Four Against The War
Author: Milwaukee Poets Against War In Iraq, 2-12-03
War Is Bad, It Makes Me Sad, Drop A Bomb, I Run To Mom
Easily one of my worst efforts, but better than any of this. The Four Against The War are Milwaukee poets Antler, Josh Gilman, Jeff Poniewaz and Stacy Szmaszek. They've mustered their literary skills in an effort to express their thunderous outrage and opposition to Bush's war – shame they do a lousy job of it.

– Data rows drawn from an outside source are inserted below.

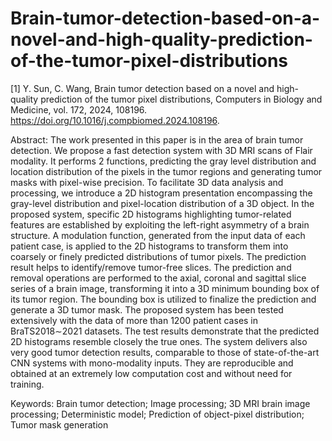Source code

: # Brain-tumor-detection-based-on-a-novel-and-high-quality-prediction-of-the-tumor-pixel-distributions

[1] Y. Sun, C. Wang, Brain tumor detection based on a novel and high-quality prediction of the tumor pixel distributions, Computers in Biology and Medicine, vol. 172, 2024, 108196. https://doi.org/10.1016/j.compbiomed.2024.108196.

Abstract: The work presented in this paper is in the area of brain tumor detection. We propose a fast detection system with 3D MRI scans of Flair modality. It performs 2 functions, predicting the gray level distribution and location distribution of the pixels in the tumor regions and generating tumor masks with pixel-wise precision. To facilitate 3D data analysis and processing, we introduce a 2D histogram presentation encompassing the gray-level distribution and pixel-location distribution of a 3D object. In the proposed system, specific 2D histograms highlighting tumor-related features are established by exploiting the left-right asymmetry of a brain structure. A modulation function, generated from the input data of each patient case, is applied to the 2D histograms to transform them into coarsely or finely predicted distributions of tumor pixels. The prediction result helps to identify/remove tumor-free slices. The prediction and removal operations are performed to the axial, coronal and sagittal slice series of a brain image, transforming it into a 3D minimum bounding box of its tumor region. The bounding box is utilized to finalize the prediction and generate a 3D tumor mask. The proposed system has been tested extensively with the data of more than 1200 patient cases in BraTS2018∼2021 datasets. The test results demonstrate that the predicted 2D histograms resemble closely the true ones. The system delivers also very good tumor detection results, comparable to those of state-of-the-art CNN systems with mono-modality inputs. They are reproducible and obtained at an extremely low computation cost and without need for training.

Keywords: Brain tumor detection; Image processing; 3D MRI brain image processing; Deterministic model; Prediction of object-pixel distribution; Tumor mask generation
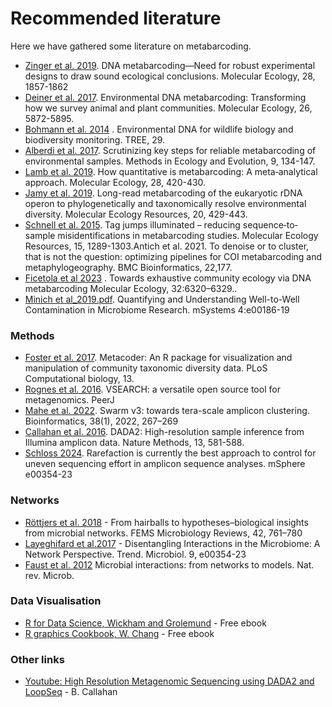 # Recommended literature

Here we have gathered some literature on metabarcoding.  
- [Zinger et al. 2019](Zinger_et_al_2019.pdf). DNA metabarcoding—Need for robust experimental designs to draw sound ecological conclusions. Molecular Ecology, 28, 1857-1862
- [Deiner et al. 2017](Deiner_et_al-2017-Molecular_Ecology.pdf). Environmental DNA metabarcoding: Transforming how we survey animal and plant communities. Molecular Ecology, 26, 5872-5895.
- [Bohmann et al. 2014](./Bohmann_et_al_2014.pdf) . Environmental DNA for wildlife biology and biodiversity monitoring. TREE, 29.
- [Alberdi et al. 2017](Alberdi_et_al_2017.pdf). Scrutinizing key steps for reliable metabarcoding of environmental samples. Methods in Ecology and Evolution, 9, 134-147.
- [Lamb et al. 2019](Lamb_et_al_2018.pdf). How quantitative is metabarcoding: A meta‐analytical approach. Molecular Ecology, 28, 420-430.
- [Jamy et al. 2019](Jamy_et_al_2019.pdf). Long-read metabarcoding of the eukaryotic rDNA operon to phylogenetically and taxonomically resolve environmental diversity. Molecular Ecology Resources, 20, 429-443.
- [Schnell et al. 2015](./Schnell_et_al_2015.pdf). Tag jumps illuminated – reducing sequence‐to‐sample misidentifications in metabarcoding studies. Molecular Ecology Resources, 15, 1289-1303.Antich et al. 2021. To denoise or to cluster, that is not the question: optimizing pipelines for COI metabarcoding and metaphylogeography. BMC Bioinformatics, 22,177.
- [Ficetola et al 2023](./Ficetola_et_al_2023.pdf) . Towards exhaustive community ecology via DNA metabarcoding Molecular Ecology, 32:6320–6329..
- [Minich et al_2019.pdf](./Minich_et_al_2019.pdf). Quantifying and Understanding Well-to-Well Contamination in Microbiome Research. mSystems 4:e00186-19 


### Methods
- [Foster et al. 2017](Foster_et_al_2017.pdf). Metacoder: An R package for visualization and manipulation of community taxonomic diversity data. PLoS Computational biology, 13.
- [Rognes et al. 2016](Rognes_et_al_2016.pdf). VSEARCH: a versatile open source tool for metagenomics. PeerJ
- [Mahe et al. 2022](./Mahe_et_al_2022.pdf). Swarm v3: towards tera-scale amplicon clustering. Bioinformatics, 38(1), 2022, 267–269
- [Callahan et al. 2016](Callahan_et_al_2016.pdf). DADA2: High-resolution sample inference from Illumina amplicon data. Nature Methods, 13, 581-588.
- [Schloss 2024](./schloss_2024.pdf). Rarefaction is currently the best approach to control for uneven sequencing effort in amplicon sequence analyses. mSphere e00354-23
 

### Networks
- [Röttjers et al. 2018](Rottjers_2018.pdf) - From hairballs to hypotheses–biological insights from microbial networks. FEMS Microbiology Reviews, 42, 761–780
- [Layeghifard et al.2017](Layeghifard_2017.pdf) - Disentangling Interactions in the Microbiome: A Network Perspective. Trend. Microbiol. 9, e00354-23
- [Faust et al. 2012](Faust_nrmicro2832.pdf)  Microbial interactions: from networks to models. Nat. rev. Microb.

### Data Visualisation
- [R for Data Science, Wickham and Grolemund](https://r4ds.had.co.nz/) - Free ebook
- [R graphics Cookbook, W. Chang](https://r-graphics.org/) - Free ebook 

### Other links
- [Youtube: High Resolution Metagenomic Sequencing using DADA2 and LoopSeq](https://youtu.be/eV_UCr-5ARE) - B. Callahan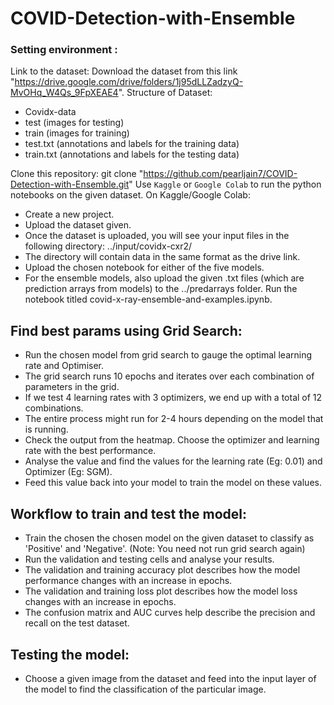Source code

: # COVID-Detection-with-Ensemble

### Setting environment :

Link to the dataset:
Download the dataset from this link "https://drive.google.com/drive/folders/1j95dLLZadzyQ-MvOHq_W4Qs_9FpXEAE4".
Structure of Dataset:
- Covidx-data
 - test (images for testing)
 - train (images for training)
 - test.txt (annotations and labels for the training data)
 - train.txt (annotations and labels for the testing data)


Clone this repository:
git clone "https://github.com/pearljain7/COVID-Detection-with-Ensemble.git"
Use ``Kaggle`` or ``Google Colab`` to run the python notebooks on the given dataset.
On Kaggle/Google Colab:
 - Create a new project.
 - Upload the dataset given.
 - Once the dataset is uploaded, you will see your input files in the following directory: ../input/covidx-cxr2/
 - The directory will contain data in the same format as the drive link.
 - Upload the chosen notebook for either of the five models.
 - For the ensemble models, also upload the given .txt files (which are prediction arrays from models) to the ../predarrays folder. Run the notebook titled covid-x-ray-ensemble-and-examples.ipynb.

## Find best params using Grid Search:

* Run the chosen model from grid search to gauge the optimal learning rate and Optimiser.
* The grid search runs 10 epochs and iterates over each combination of parameters in the grid. 
* If we test 4 learning rates with 3 optimizers, we end up with a total of 12 combinations. 
* The entire process might run for 2-4 hours depending on the model that is running.
* Check the output from the heatmap. Choose the optimizer and learning rate with the best performance.
* Analyse the value and find the values for the learning rate (Eg: 0.01) and Optimizer (Eg: SGM).
* Feed this value back into your model to train the model on these values.

## Workflow to train and test the model:
* Train the chosen the chosen model on the given dataset to classify as 'Positive' and 'Negative'. (Note: You need not run grid search again)
* Run the  validation and testing cells and analyse your results.
* The validation and training accuracy plot describes how the model performance changes with an increase in epochs.
* The validation and training loss plot describes how the model loss changes with an increase in epochs.
* The confusion matrix and AUC curves help describe the precision and recall on the test dataset.

## Testing the model:
* Choose a given image from the dataset and feed into the input layer of the model to find the classification of the particular image.
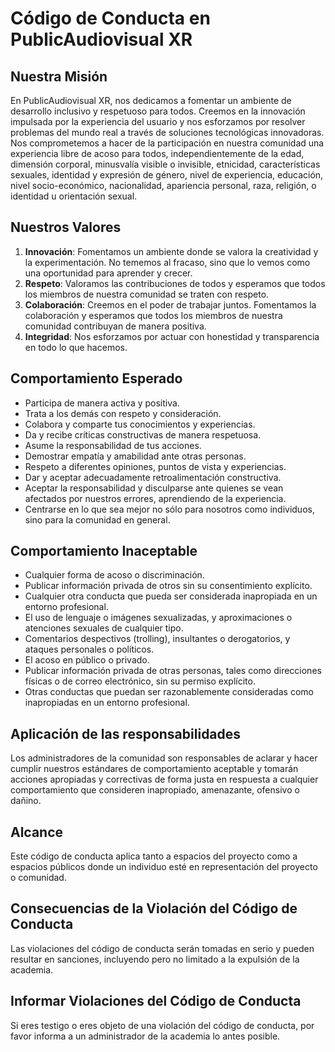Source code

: # Código de Conducta en PublicAudiovisual XR

## Nuestra Misión
En PublicAudiovisual XR, nos dedicamos a fomentar un ambiente de desarrollo inclusivo y respetuoso para todos. Creemos en la innovación impulsada por la experiencia del usuario y nos esforzamos por resolver problemas del mundo real a través de soluciones tecnológicas innovadoras. Nos comprometemos a hacer de la participación en nuestra comunidad una experiencia libre de acoso para todos, independientemente de la edad, dimensión corporal, minusvalía visible o invisible, etnicidad, características sexuales, identidad y expresión de género, nivel de experiencia, educación, nivel socio-económico, nacionalidad, apariencia personal, raza, religión, o identidad u orientación sexual.

## Nuestros Valores
1. **Innovación**: Fomentamos un ambiente donde se valora la creatividad y la experimentación. No tememos al fracaso, sino que lo vemos como una oportunidad para aprender y crecer.
2. **Respeto**: Valoramos las contribuciones de todos y esperamos que todos los miembros de nuestra comunidad se traten con respeto.
3. **Colaboración**: Creemos en el poder de trabajar juntos. Fomentamos la colaboración y esperamos que todos los miembros de nuestra comunidad contribuyan de manera positiva.
4. **Integridad**: Nos esforzamos por actuar con honestidad y transparencia en todo lo que hacemos.

## Comportamiento Esperado
- Participa de manera activa y positiva.
- Trata a los demás con respeto y consideración.
- Colabora y comparte tus conocimientos y experiencias.
- Da y recibe críticas constructivas de manera respetuosa.
- Asume la responsabilidad de tus acciones.
- Demostrar empatía y amabilidad ante otras personas.
- Respeto a diferentes opiniones, puntos de vista y experiencias.
- Dar y aceptar adecuadamente retroalimentación constructiva.
- Aceptar la responsabilidad y disculparse ante quienes se vean afectados por nuestros errores, aprendiendo de la experiencia.
- Centrarse en lo que sea mejor no sólo para nosotros como individuos, sino para la comunidad en general.

## Comportamiento Inaceptable
- Cualquier forma de acoso o discriminación.
- Publicar información privada de otros sin su consentimiento explícito.
- Cualquier otra conducta que pueda ser considerada inapropiada en un entorno profesional.
- El uso de lenguaje o imágenes sexualizadas, y aproximaciones o atenciones sexuales de cualquier tipo.
- Comentarios despectivos (trolling), insultantes o derogatorios, y ataques personales o políticos.
- El acoso en público o privado.
- Publicar información privada de otras personas, tales como direcciones físicas o de correo electrónico, sin su permiso explícito.
- Otras conductas que puedan ser razonablemente consideradas como inapropiadas en un entorno profesional.

## Aplicación de las responsabilidades
Los administradores de la comunidad son responsables de aclarar y hacer cumplir nuestros estándares de comportamiento aceptable y tomarán acciones apropiadas y correctivas de forma justa en respuesta a cualquier comportamiento que consideren inapropiado, amenazante, ofensivo o dañino.

## Alcance
Este código de conducta aplica tanto a espacios del proyecto como a espacios públicos donde un individuo esté en representación del proyecto o comunidad.

## Consecuencias de la Violación del Código de Conducta
Las violaciones del código de conducta serán tomadas en serio y pueden resultar en sanciones, incluyendo pero no limitado a la expulsión de la academia.

## Informar Violaciones del Código de Conducta
Si eres testigo o eres objeto de una violación del código de conducta, por favor informa a un administrador de la academia lo antes posible.
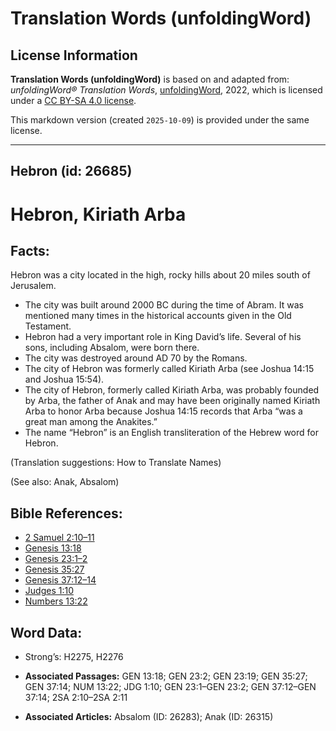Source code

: # Translation Words (unfoldingWord)

## License Information

**Translation Words (unfoldingWord)** is based on and adapted from: _unfoldingWord® Translation Words_, [unfoldingWord](https://unfoldingword.org/utw), 2022, which is licensed under a [CC BY-SA 4.0 license](https://creativecommons.org/licenses/by-sa/4.0/legalcode.en).

This markdown version (created `2025-10-09`) is provided under the same license.



--------------------------------

## Hebron (id: 26685)

Hebron, Kiriath Arba
====================

Facts:
------

Hebron was a city located in the high, rocky hills about 20 miles south of Jerusalem.

* The city was built around 2000 BC during the time of Abram. It was mentioned many times in the historical accounts given in the Old Testament.
* Hebron had a very important role in King David’s life. Several of his sons, including Absalom, were born there.
* The city was destroyed around AD 70 by the Romans.
* The city of Hebron was formerly called Kiriath Arba (see Joshua 14:15 and Joshua 15:54\).
* The city of Hebron, formerly called Kiriath Arba, was probably founded by Arba, the father of Anak and may have been originally named Kiriath Arba to honor Arba because Joshua 14:15 records that Arba “was a great man among the Anakites.”
* The name “Hebron” is an English transliteration of the Hebrew word for Hebron.

(Translation suggestions: How to Translate Names)

(See also: Anak, Absalom)

Bible References:
-----------------

* [2 Samuel 2:10–11](https://ref.ly/2Sam2:10-2Sam2:11)
* [Genesis 13:18](https://ref.ly/Gen13:18)
* [Genesis 23:1–2](https://ref.ly/Gen23:1-Gen23:2)
* [Genesis 35:27](https://ref.ly/Gen35:27)
* [Genesis 37:12–14](https://ref.ly/Gen37:12-Gen37:14)
* [Judges 1:10](https://ref.ly/Judg1:10)
* [Numbers 13:22](https://ref.ly/Num13:22)

Word Data:
----------

* Strong’s: H2275, H2276

* **Associated Passages:** GEN 13:18; GEN 23:2; GEN 23:19; GEN 35:27; GEN 37:14; NUM 13:22; JDG 1:10; GEN 23:1–GEN 23:2; GEN 37:12–GEN 37:14; 2SA 2:10–2SA 2:11
* **Associated Articles:** Absalom (ID: 26283); Anak (ID: 26315)

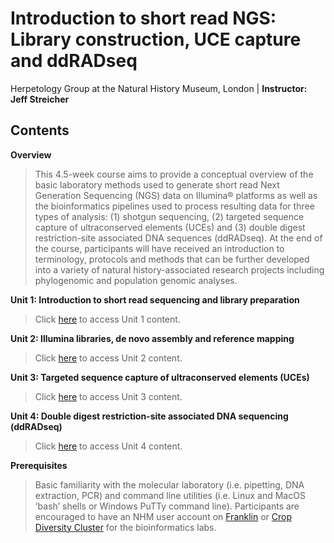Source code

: # Introduction to short read NGS: Library construction, UCE capture and ddRADseq
Herpetology Group at the Natural History Museum, London | 
**Instructor: Jeff Streicher**

## Contents
**Overview** 
>This 4.5-week course aims to provide a conceptual overview of the basic laboratory methods used to generate short read Next Generation Sequencing (NGS) data on Illumina® platforms as well as the bioinformatics pipelines used to process resulting data for three types of analysis: (1) shotgun sequencing, (2) targeted sequence capture of ultraconserved elements (UCEs) and (3) double digest restriction-site associated DNA sequences (ddRADseq). At the end of the course, participants will have received an introduction to terminology, protocols and methods that can be further developed into a variety of natural history-associated research projects including phylogenomic and population genomic analyses.

**Unit 1: Introduction to short read sequencing and library preparation** 
>Click [here](https://github.com/nhm-herpetology/museum-NGS-training/tree/main/Unit_01) to access Unit 1 content.

**Unit 2: Illumina libraries, de novo assembly and reference mapping** 
>Click [here](https://github.com/nhm-herpetology/museum-NGS-training/tree/main/Unit_02) to access Unit 2 content. 

**Unit 3: Targeted sequence capture of ultraconserved elements (UCEs)** 
>Click [here](https://github.com/nhm-herpetology/museum-NGS-training/tree/main/Unit_03) to access Unit 3 content.

**Unit 4: Double digest restriction-site associated DNA sequencing (ddRADseq)** 
>Click [here](https://github.com/nhm-herpetology/museum-NGS-training/tree/main/Unit_04) to access Unit 4 content.

**Prerequisites**
>Basic familiarity with the molecular laboratory (i.e. pipetting, DNA extraction, PCR) and command line utilities (i.e. Linux and MacOS ‘bash’ shells or Windows PuTTy command line). Participants are encouraged to have an NHM user account on [Franklin](http://pgfsites.s3-website-eu-west-1.amazonaws.com/H21/franklin.html) or [Crop Diversity Cluster](https://www.cropdiversity.ac.uk/) for the bioinformatics labs. 
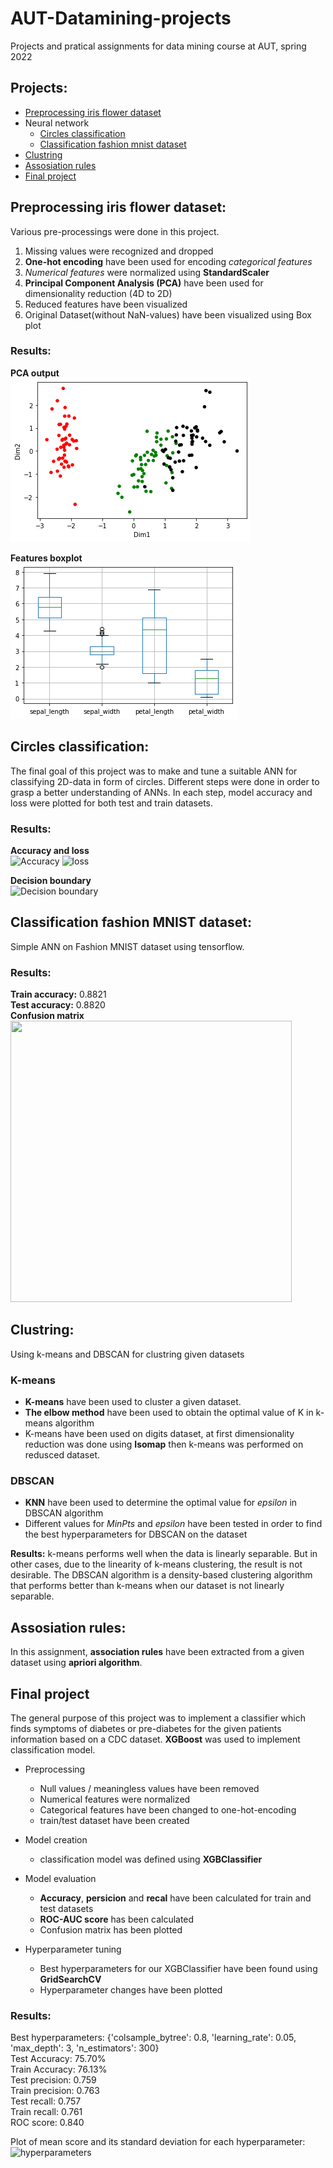 # AUT-Datamining-projects
Projects and pratical assignments for data mining course at AUT, spring 2022

## Projects:
- [Preprocessing iris flower dataset](https://github.com/hedzd/AUT-Datamining-projects/tree/main/Preprocess_IRIS_dataset)
- Neural network
     - [Circles classification](https://github.com/hedzd/AUT-Datamining-projects/blob/main/Neural_Network/circles_classification.ipynb)  
     - [Classification fashion mnist dataset ](https://github.com/hedzd/AUT-Datamining-projects/blob/main/Neural_Network/fashion_mnist.ipynb)
- [Clustring](https://github.com/hedzd/AUT-Datamining-projects/tree/main/Clustering)
-  [Assosiation rules](https://github.com/hedzd/AUT-Datamining-projects/tree/main/Association_Rules)
-  [Final project](https://github.com/hedzd/AUT-Datamining-projects/tree/main/Final_Project)

## Preprocessing iris flower dataset:
Various pre-processings were done in this project.
1. Missing values were recognized and dropped
2. **One-hot encoding** have been used for encoding _categorical features_
3. _Numerical features_ were normalized using **StandardScaler** 
4. **Principal Component Analysis (PCA)** have been used for dimensionality reduction (4D to 2D)
5. Reduced features have been visualized
6. Original Dataset(without NaN-values) have been visualized using Box plot
### Results:
**PCA output**  
![PCA output plot](Preprocess_IRIS_dataset/assets/PCA_plot.png)
  
  
**Features boxplot**  
![Features boxplot](Preprocess_IRIS_dataset/assets/boxplot.png)
## Circles classification:
The final goal of this project was to make and tune a suitable ANN for classifying 2D-data in form of circles.
Different steps were done in order to grasp a better understanding of ANNs. In each step, model accuracy and loss were plotted for both test and train datasets.
### Results:
**Accuracy and loss**  
![Accuracy](https://i.ibb.co/P46yNz1/plot3.png)
![loss](https://i.ibb.co/dQjfTd7/plot1.png)  

**Decision boundary**  
![Decision boundary](https://i.ibb.co/Cs1dDHS/plot2.png)

## Classification fashion MNIST dataset:
Simple ANN on Fashion MNIST dataset using tensorflow.
### Results:
**Train accuracy:** 0.8821  
**Test accuracy:** 0.8820  
**Confusion matrix**  
<img src="https://i.ibb.co/xmLfT0Z/plot4.png" width="450" height="450">

## Clustring:
Using k-means and DBSCAN for clustring given datasets  
### K-means
- **K-means** have been used to cluster a given dataset. 
- **The elbow method** have been used to obtain the optimal value of K in k-means algorithm
- K-means have been used on digits dataset, at first dimensionality reduction was done using **Isomap** then k-means was performed on redusced dataset.  
### DBSCAN
- **KNN** have been used to determine the optimal value for _epsilon_ in DBSCAN algorithm
- Different values for _MinPts_ and _epsilon_ have been tested in order to find the best hyperparameters for DBSCAN on the dataset  

**Results:**
k-means performs well when the data is linearly separable. But in other cases, due to the linearity of k-means clustering, the result is not desirable.
The DBSCAN algorithm is a density-based clustering algorithm that performs better than k-means when our dataset is not linearly separable.
## Assosiation rules:
In this assignment, **association rules** have been extracted from a given dataset using **apriori algorithm**.  

## Final project
The general purpose of this project was to implement a classifier which finds symptoms of diabetes or pre-diabetes for the given patients information based on a CDC dataset. **XGBoost** was used to implement classification model.
- Preprocessing
     - Null values / meaningless values have been removed
     - Numerical features were normalized
     - Categorical features have been changed to one-hot-encoding
     - train/test dataset have been created
- Model creation
     - classification model was defined using **XGBClassifier**
- Model evaluation
     - **Accuracy**, **persicion** and **recal**  have been calculated for train and test datasets
     - **ROC-AUC score** has been calculated
     - Confusion matrix has been plotted

- Hyperparameter tuning 
     - Best hyperparameters for our XGBClassifier have been found using **GridSearchCV**
     - Hyperparameter changes have been plotted 
     
### Results:  
Best hyperparameters: {'colsample_bytree': 0.8, 'learning_rate': 0.05, 'max_depth': 3, 'n_estimators': 300}  
Test Accuracy: 75.70%  
Train Accuracy: 76.13%  
Test precision:  0.759  
Train precision:  0.763  
Test recall:  0.757  
Train recall:  0.761  
ROC score:  0.840  
  
Plot of mean score and its standard deviation for each hyperparameter:
![hyperparameters](https://i.ibb.co/JkqKL8J/plot5.png)
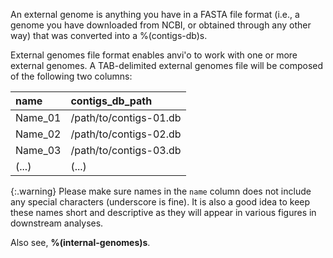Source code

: An external genome is anything you have in a FASTA file format (i.e., a genome you have downloaded from NCBI, or obtained through any other way) that was converted into a %(contigs-db)s.

External genomes file format enables anvi'o to work with one or more external genomes. A TAB-delimited external genomes file will be composed of the following two columns:

|name|contigs_db_path|
|:--|:--|
|Name_01|/path/to/contigs-01.db|
|Name_02|/path/to/contigs-02.db|
|Name_03|/path/to/contigs-03.db|
|(...)|(...)|

{:.warning}
Please make sure names in the `name` column does not include any special characters (underscore is fine). It is also a good idea to keep these names short and descriptive as they will appear in various figures in downstream analyses.

Also see, **%(internal-genomes)s**.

For the quick-tour, Antler takes the shock-the-masses approach - in Pretending To Be Dead, he compares the difference between playing army and the real thing, wondering if any kid would play army "Knowing if he's discovered/they'll cut off his cock and balls/and stuff them in his screaming mouth" – such comparative anatomy lessons making up the bulk of the five poems he contributed. The images aren't pleasant, but neither are they emotionally or politically compelling. As General Carl Claus von Clausewitz said, "If a bloody battlefield is a horrible sight, that's not a reason to avoid war, but a compelling argument to give the subject the respect that it deserves", so I can't say that these poems would influence anybody one way or the other.
His final poem, Draft Dodgers vs. Poetry Dodgers, does come up with a creative idea, speculating on what would happen if people were drafted in equal numbers into both the Military Service and the Poetry Service (An intriguing idea – would people burn their poetry books in protest?) Personally, the idea of "Make Love, Not War" is much more motivational than "Make Poetry, Not War" – can I join the Love Service?
Josh Gilman's poetry comes across better – he has a nice ear for sound and a flair for building up dramatic tension. Deities speculates on the implications of an arms race between Budda, Christ, Mohammed and other religious figures, which is a nice twist – some wry humor in anti-war poetry is rare, the only example I can think of being Pete Seeger's The Vietnam Rag.
Jeff Poniewaz goes overboard with the personal approach, and hasn't learned to write with any sort of economy of word – for instance, the overwritten SuperAmerica Wins The Oil Bowl goes on and on as a prosaic rant without a single compelling concrete image in it. Stacy Szymaszek's poems are the best of the lot, though none of it seems to be anti-war poetry – her Sex, Consolation for Misery, is a small masterpiece of sensory stimulation, but is definitely a personal expression of social alienation, not an outcry against conflict.
The main failure is the obvious fact that none of these poets have actually smelled the smoke, and are writing from imagination instead of knowledge. The best war poems, pro or con, have always been written by soldier-poets – the First World War easily supplying the best of this genre. Where are Wilfred Owen or Siegfried Sassoon when you need them? Comparing across the decades, none of these poems comes close to Owen's Dulce et Decorum Est, with it's startling imagery, sensuality and revolutionary use of near rhyme (with chemical warfare coming back, this poem suddenly becomes relevant again). I'm sure FOUR AGAINST THE WAR was meant as an earnest effort, but if they're going to reach people with the reality of what's coming, they're going to have to do better than this.
Write a poem against the war; But first make sure you're not a bore.